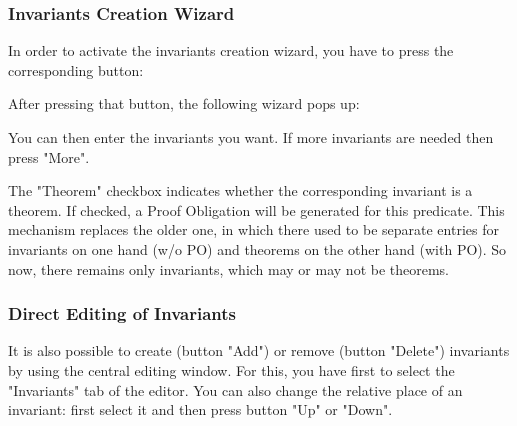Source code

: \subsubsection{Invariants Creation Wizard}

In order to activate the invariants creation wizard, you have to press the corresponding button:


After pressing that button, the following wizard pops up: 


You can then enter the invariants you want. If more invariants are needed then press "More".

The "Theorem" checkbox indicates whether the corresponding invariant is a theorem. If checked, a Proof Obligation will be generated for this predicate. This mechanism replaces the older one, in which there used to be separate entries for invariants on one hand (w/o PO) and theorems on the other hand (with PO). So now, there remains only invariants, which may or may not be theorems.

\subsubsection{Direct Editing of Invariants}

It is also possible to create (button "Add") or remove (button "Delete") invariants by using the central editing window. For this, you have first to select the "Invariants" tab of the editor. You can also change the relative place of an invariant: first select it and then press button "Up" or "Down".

+ + + + +

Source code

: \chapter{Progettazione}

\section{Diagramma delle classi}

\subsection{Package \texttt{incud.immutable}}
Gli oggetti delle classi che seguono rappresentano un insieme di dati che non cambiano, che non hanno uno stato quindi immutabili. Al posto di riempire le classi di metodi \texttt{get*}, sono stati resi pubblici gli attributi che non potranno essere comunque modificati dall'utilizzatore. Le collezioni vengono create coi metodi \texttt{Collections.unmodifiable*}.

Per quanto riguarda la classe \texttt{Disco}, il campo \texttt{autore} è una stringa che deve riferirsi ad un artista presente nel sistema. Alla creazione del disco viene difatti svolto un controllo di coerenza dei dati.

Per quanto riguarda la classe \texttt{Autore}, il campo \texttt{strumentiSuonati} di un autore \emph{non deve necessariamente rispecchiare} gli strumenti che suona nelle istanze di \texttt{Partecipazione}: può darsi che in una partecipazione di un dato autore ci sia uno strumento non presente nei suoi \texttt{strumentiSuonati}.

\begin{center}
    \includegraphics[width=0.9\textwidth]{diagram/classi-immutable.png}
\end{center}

+ + + + +

**EXERCISE REQUIREMENTS**
Search the data above for the string "quanto". Report every line where it is found.

**SOLUTION**
Per quanto riguarda la classe \texttt{Disco}, il campo \texttt{autore} è una stringa che deve riferirsi ad un artista presente nel sistema. Alla creazione del disco viene difatti svolto un controllo di coerenza dei dati.
Per quanto riguarda la classe \texttt{Autore}, il campo \texttt{strumentiSuonati} di un autore \emph{non deve necessariamente rispecchiare} gli strumenti che suona nelle istanze di \texttt{Partecipazione}: può darsi che in una partecipazione di un dato autore ci sia uno strumento non presente nei suoi \texttt{strumentiSuonati}.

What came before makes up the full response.